The Fed’s rate cut was brought forward by nine days such was the extent of its concerns about the state of the market. It was its first unscheduled move since September 17, 2001 and the largest single rate cut since 1982.
“The rate cut has injected an element of confidence,” says Colin Morton, manager of the Rensburg UK equity income fund. “But a lot of people are also cynical and are wondering if the Fed knows something we don’t.”
The leaking of plans to refinance US monoline insurers also bolstered the markets. The term monoline seems to have entered most investor’s lexicon in the last fortnight as concerns that one or more of the bond insurers may be facing difficulties resulted in fears about the potential knock-on effects on the credit market.
While the authorities may be doing what they can to help boost the markets in the US, investors were disappointed by hawkish comments from Mervyn King this week.

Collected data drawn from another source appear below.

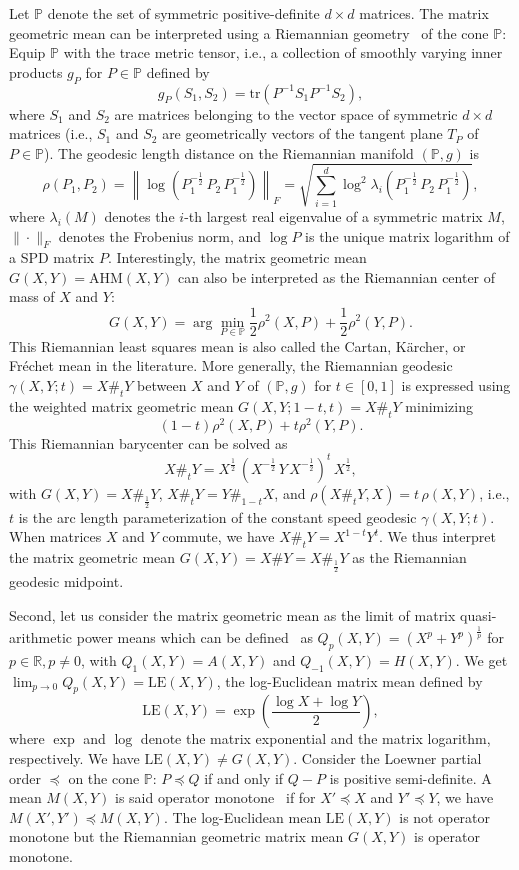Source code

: \documentclass{article}
\def\bbR{\mathbb{R}}
\def\AHM{\mathrm{AHM}}
\def\tr{\mathrm{tr}}
\def\LEM{\mathrm{LE}}
\def\bbP{\mathbb{P}}
\begin{document}
Let $\bbP$ denote the set of symmetric positive-definite $d\times d$ matrices. %
The matrix geometric mean can  be interpreted using a Riemannian geometry~\cite{bhatia2006riemannian} of the cone $\bbP$:
Equip $\bbP$ with the trace metric tensor, i.e., a collection of smoothly varying inner products $g_P$ for $P\in\bbP$ defined by
$$
g_P(S_1,S_2)=\tr\left(P^{-1} S_1 P^{-1} S_2\right),
$$ 
where $S_1$ and $S_2$ are matrices belonging to the vector space of symmetric $d\times d$ matrices (i.e., $S_1$ and $S_2$ are geometrically vectors  of the tangent plane $T_P$ of $P\in\bbP$).
The geodesic length distance on the Riemannian manifold $(\bbP,g)$ is
$$
\rho(P_1,P_2)=\left\| \log\left(P_1^{-\frac{1}{2}}\, P_2\, P_1^{-\frac{1}{2}}\right)\right\|_F  =\sqrt{\sum_{i=1}^d \log^2 \lambda_i\left(P_1^{-\frac{1}{2}}\, P_2\, P_1^{-\frac{1}{2}}\right)},
$$
where $\lambda_i(M)$ denotes the $i$-th largest real eigenvalue of a symmetric matrix $M$, $\|\cdot\|_F$ denotes the Frobenius norm, and $\log P$ is the unique matrix logarithm of a SPD matrix $P$.
Interestingly, the matrix geometric mean $G(X,Y)=\AHM(X,Y)$ can also  be interpreted as the Riemannian center of mass of $X$ and $Y$:
$$
G(X,Y)=\arg\min_{P\in\bbP} \frac{1}{2}\rho^2(X,P)+\frac{1}{2}\rho^2(Y,P).
$$
This  Riemannian least squares mean is also called the Cartan, K\"archer, or Fr\'echet mean in the literature.
More generally, the Riemannian geodesic $\gamma(X,Y;t)=X\#_t Y$ between $X$ and $Y$ of $(\bbP,g)$ for $t\in [0,1]$ is expressed using the weighted matrix geometric mean {$G(X,Y;1-t,t)=X\#_t Y$} minimizing
$$
(1-t) \rho^2(X,P)+t\rho^2(Y,P).
$$
This Riemannian barycenter can be solved as
$$
X\#_t Y= 
X^{\frac{1}{2}}\, \left(X^{-\frac{1}{2}}\, Y\, X^{-\frac{1}{2}}\right)^t\, X^{\frac{1}{2}},
$$
with $G(X,Y)=X\#_{\frac{1}{2}} Y$, $X\#_t Y=Y\#_{1-t} X$, and $\rho(X\#_t Y,X)=t\, \rho(X,Y)$, i.e., $t$ is the arc length parameterization of the constant speed geodesic $\gamma(X,Y;t)$. When matrices $X$ and $Y$ commute, we have $X\#_t Y=X^{1-t}Y^t$.
We thus interpret the matrix geometric mean $G(X,Y)=X\#Y=X\#_{\frac{1}{2}} Y$ as the Riemannian geodesic midpoint.

 


Second, let us consider the matrix geometric mean as the limit of  matrix quasi-arithmetic power means which can be  defined~\cite{lim2012matrix} as $Q_p(X,Y)=(X^p+Y^p)^{\frac{1}{p}}$ for $p\in\bbR, p\not=0$, with 
$Q_1(X,Y)=A(X,Y)$ and $Q_{-1}(X,Y)=H(X,Y)$.
We get $\lim_{p\rightarrow 0} Q_p(X,Y)=\LEM(X,Y)$, the log-Euclidean matrix mean defined by
$$
\LEM(X,Y)=\exp\left(\frac{\log X+\log Y}{2}\right),
$$
where $\exp$ and $\log$ denote the matrix exponential and  the matrix logarithm, respectively.
We have $\LEM(X,Y)\not =G(X,Y)$.
Consider the Loewner partial order $\preceq$ on the cone $\bbP$:
 $P\preceq Q$ if and only if $Q-P$ is positive semi-definite.
A mean $M(X,Y)$ is said operator monotone~\cite{bhatia2006riemannian} if for $X'\preceq X$ and $Y'\preceq Y$, we have
$M(X',Y')\preceq M(X,Y)$. 
The log-Euclidean mean $\LEM(X,Y)$ is not operator monotone but the Riemannian geometric matrix mean $G(X,Y)$ is operator monotone.
\end{document}
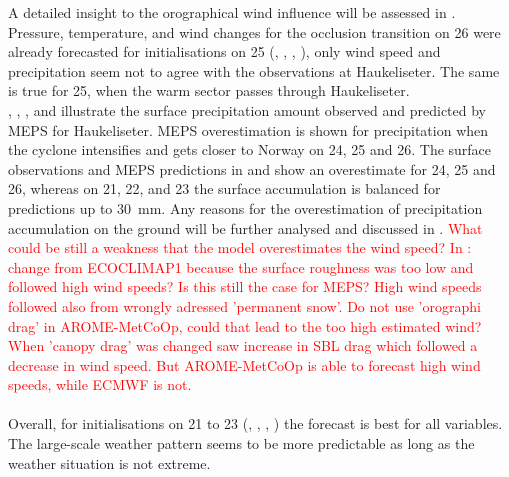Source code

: A detailed insight to the orographical wind influence will be assessed in . 
\\
Pressure, temperature, and wind changes for the occlusion transition on \SI{26}{\dec} were already forecasted for initialisations on \SI{25}{\dec} (, , , ), only wind speed and precipitation seem not to agree with the observations at Haukeliseter. The same is true for \SI{25}{\dec}, when the warm sector passes through Haukeliseter. 
\\
, , , and  illustrate the surface precipitation amount observed and predicted by MEPS for Haukeliseter. MEPS overestimation is shown for precipitation when the cyclone intensifies and gets closer to Norway on \num{24}, \num{25} and \SI{26}{\dec}. The surface observations and MEPS predictions in  and  show an overestimate for \num{24}, \num{25} and \SI{26}{\dec}, whereas on \num{21}, \num{22}, and \SI{23}{\dec} the surface accumulation is balanced for  predictions up to \SI{30}{\mm}. Any reasons for the overestimation of precipitation accumulation on the ground will be further analysed and discussed in . 
\textcolor{red}{What could be still a weakness that the model overestimates the wind speed? In \citet{muller_arome-metcoop:_2017}: change from ECOCLIMAP1 because the surface roughness was too low and followed high wind speeds? Is this still the case for MEPS? High wind speeds followed also from wrongly adressed 'permanent snow'. Do not use 'orographi drag' in AROME-MetCoOp, could that lead to the too high estimated wind? When 'canopy drag' was changed saw increase in SBL drag which followed a decrease in wind speed. But AROME-MetCoOp is able to forecast high wind speeds, while ECMWF is not.}
\\
\\
Overall, for initialisations on \num{21} to \SI{23}{\dec} (, , , ) the forecast is best for all variables. 
The large-scale weather pattern seems to be more predictable as long as the weather situation is not extreme.
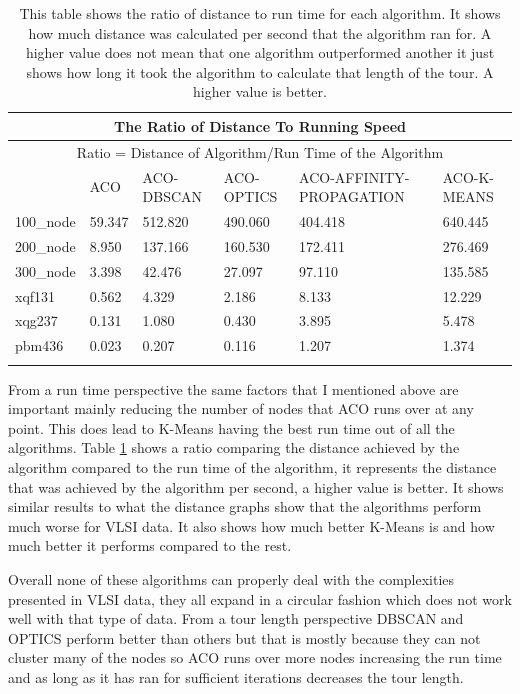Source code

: \begin{longtable}[c]{|p{2cm}|p{1cm}|p{2cm}|p{2cm}|p{3cm}|p{2cm}|}
\hline
\multicolumn{6}{|c|}{The Ratio of Distance To Running Speed}                          \\ \hline
\endhead
%
\multicolumn{6}{|c|}{Ratio = Distance of Algorithm/Run Time of the Algorithm}         \\ \hline
          & ACO    & ACO-DBSCAN & ACO-OPTICS & ACO-AFFINITY-PROPAGATION & ACO-K-MEANS \\ \hline
100\_node & 59.347 & 512.820    & 490.060    & 404.418                  & 640.445     \\ \hline
200\_node & 8.950  & 137.166    & 160.530    & 172.411                  & 276.469     \\ \hline
300\_node & 3.398  & 42.476     & 27.097     & 97.110                   & 135.585     \\ \hline
xqf131    & 0.562  & 4.329      & 2.186      & 8.133                    & 12.229      \\ \hline
xqg237    & 0.131  & 1.080      & 0.430      & 3.895                    & 5.478       \\ \hline
pbm436    & 0.023  & 0.207      & 0.116      & 1.207                    & 1.374       \\ \hline
\caption{This table shows the ratio of distance to run time for each algorithm. It shows how much distance was calculated per second that the algorithm ran for. A higher value does not mean that one algorithm outperformed another it just shows how long it took the algorithm to calculate that length of the tour. A higher value is better. }
\label{tab:ratio_distance_run_time_table}\\
\end{longtable}

From a run time perspective the same factors that I mentioned above are important mainly reducing the number of nodes that ACO runs over at any point. This does lead to K-Means having the best run time out of all the algorithms. Table \ref{tab:ratio_distance_run_time_table} shows a ratio comparing the distance achieved by the algorithm compared to the run time of the algorithm, it represents the distance that was achieved by the algorithm per second, a higher value is better. It shows similar results to what the distance graphs show that the algorithms perform much worse for VLSI data. It also shows how much better K-Means is and how much better it performs compared to the rest.

Overall none of these algorithms can properly deal with the complexities presented in VLSI data, they all expand in a circular fashion which does not work well with that type of data. From a tour length perspective DBSCAN and OPTICS perform better than others but that is mostly because they can not cluster many of the nodes so ACO runs over more nodes increasing the run time and as long as it has ran for sufficient iterations decreases the tour length.


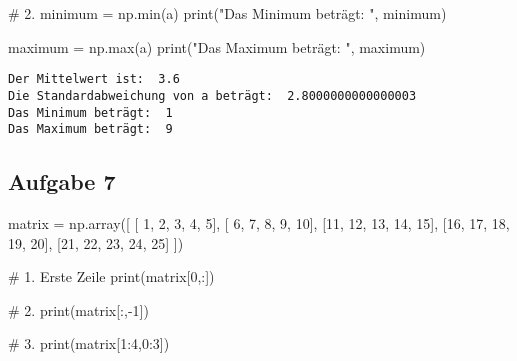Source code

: \documentclass[
  letterpaper,
  DIV=11,
  numbers=noendperiod]{scrreprt}
\newenvironment{Shaded}{\begin{snugshade}}{\end{snugshade}}
\newcommand{\BuiltInTok}[1]{\textcolor[rgb]{0.00,0.23,0.31}{#1}}
\newcommand{\CommentTok}[1]{\textcolor[rgb]{0.37,0.37,0.37}{#1}}
\newcommand{\DecValTok}[1]{\textcolor[rgb]{0.68,0.00,0.00}{#1}}
\newcommand{\NormalTok}[1]{\textcolor[rgb]{0.00,0.23,0.31}{#1}}
\newcommand{\OperatorTok}[1]{\textcolor[rgb]{0.37,0.37,0.37}{#1}}
\newcommand{\StringTok}[1]{\textcolor[rgb]{0.13,0.47,0.30}{#1}}
\begin{document}
\begin{tcolorbox}
\begin{tcolorbox}
\begin{Shaded}
\begin{Highlighting}[]
\CommentTok{\# 2.}
\NormalTok{minimum }\OperatorTok{=}\NormalTok{ np.}\BuiltInTok{min}\NormalTok{(a)}
\BuiltInTok{print}\NormalTok{(}\StringTok{"Das Minimum beträgt: "}\NormalTok{, minimum)}

\NormalTok{maximum }\OperatorTok{=}\NormalTok{ np.}\BuiltInTok{max}\NormalTok{(a)}
\BuiltInTok{print}\NormalTok{(}\StringTok{"Das Maximum beträgt: "}\NormalTok{, maximum)}
\end{Highlighting}
\end{Shaded}

\begin{verbatim}
Der Mittelwert ist:  3.6
Die Standardabweichung von a beträgt:  2.8000000000000003
Das Minimum beträgt:  1
Das Maximum beträgt:  9
\end{verbatim}

\subsection*{Aufgabe 7}\label{aufgabe-7-1}

\begin{Shaded}
\begin{Highlighting}[]
\NormalTok{matrix }\OperatorTok{=}\NormalTok{ np.array([}
\NormalTok{    [ }\DecValTok{1}\NormalTok{,  }\DecValTok{2}\NormalTok{,  }\DecValTok{3}\NormalTok{,  }\DecValTok{4}\NormalTok{,  }\DecValTok{5}\NormalTok{],}
\NormalTok{    [ }\DecValTok{6}\NormalTok{,  }\DecValTok{7}\NormalTok{,  }\DecValTok{8}\NormalTok{,  }\DecValTok{9}\NormalTok{, }\DecValTok{10}\NormalTok{],}
\NormalTok{    [}\DecValTok{11}\NormalTok{, }\DecValTok{12}\NormalTok{, }\DecValTok{13}\NormalTok{, }\DecValTok{14}\NormalTok{, }\DecValTok{15}\NormalTok{],}
\NormalTok{    [}\DecValTok{16}\NormalTok{, }\DecValTok{17}\NormalTok{, }\DecValTok{18}\NormalTok{, }\DecValTok{19}\NormalTok{, }\DecValTok{20}\NormalTok{],}
\NormalTok{    [}\DecValTok{21}\NormalTok{, }\DecValTok{22}\NormalTok{, }\DecValTok{23}\NormalTok{, }\DecValTok{24}\NormalTok{, }\DecValTok{25}\NormalTok{]}
\NormalTok{])}

\CommentTok{\# 1. Erste Zeile}
\BuiltInTok{print}\NormalTok{(matrix[}\DecValTok{0}\NormalTok{,:])}

\CommentTok{\# 2.}
\BuiltInTok{print}\NormalTok{(matrix[:,}\OperatorTok{{-}}\DecValTok{1}\NormalTok{])}

\CommentTok{\# 3.}
\BuiltInTok{print}\NormalTok{(matrix[}\DecValTok{1}\NormalTok{:}\DecValTok{4}\NormalTok{,}\DecValTok{0}\NormalTok{:}\DecValTok{3}\NormalTok{])}
\end{Highlighting}
\end{Shaded}


\end{tcolorbox}
\end{tcolorbox}
\end{document}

“Many people assumed the UK would follow the US and cut interest rates in a marked fashion in February but Mervyn King has said no,” Cumming says.
The minutes from the January session showing an 8-1 vote against a cut also surprised many with many commentators having expected the vote to be a close run thing.
This helped spark a further 130.8 sell-off on Wednesday before a sharp 266.5 point Thursday rebound, sparked by strong rises globally.
Friday has been a day of relative calm with the FTSE up 67 points or 1.18 per cent in early afternoon trading.
“It has been an exhausting week,” says Morton. “I think the volatility will continue until the economic landscape is clearer.”
He says the broadly flat market this week also masks significant sector rotation.
Continuing the theme of the last two weeks, housebuilders have performed strongly with Persimmon and Barratt both up more than 10 per cent.
Financials also outperformed with banks up between 5 per cent- 10 per cent.
“Defensive stocks were on such high ratings many have fallen sharply and more recently interest rate sensitive stocks have been outperforming,” Morton says. “But there is such a dichotomy of opinion with some people wanting to stay defensive and others starting to look through the gloom.”
Cumming agrees, pointing to Imperial Tobacco, off 10 per cent and BT down 6.5 per cent as further evidence of a sector rotation.
He says it unclear how much the SocGen scandal has added to volatility as the investment bank unwound ‘rogue trader’ Jérôme Kerviel’s trades.
Kerviel gained the dubious honour of perpetrating the biggest fraud in investment banking history this week. His bets lost the bank a staggering £3.9bn forcing it to seek emergency refinancing.
While the French bankers might be forgiven for drowning their sorrows it was trebles all round at Scottish & Newcastle, which was finally snapped up by a Carlsberg-Heineken consortium for £7.6bn.
Bid speculation also drove Friends Provident 8 per cent higher with private equity firm JC Flowers running the rule over the insurer.
It seems there is still some appetite for big deals.
Richard Unwin, head of asset allocation and economics at Merrill Lynch, this week says there are signs of “capitulation” from investors “in the face of steep declines”.
It would have been costly to have sold out on Monday but this market certainly isn’t for the faint-hearted.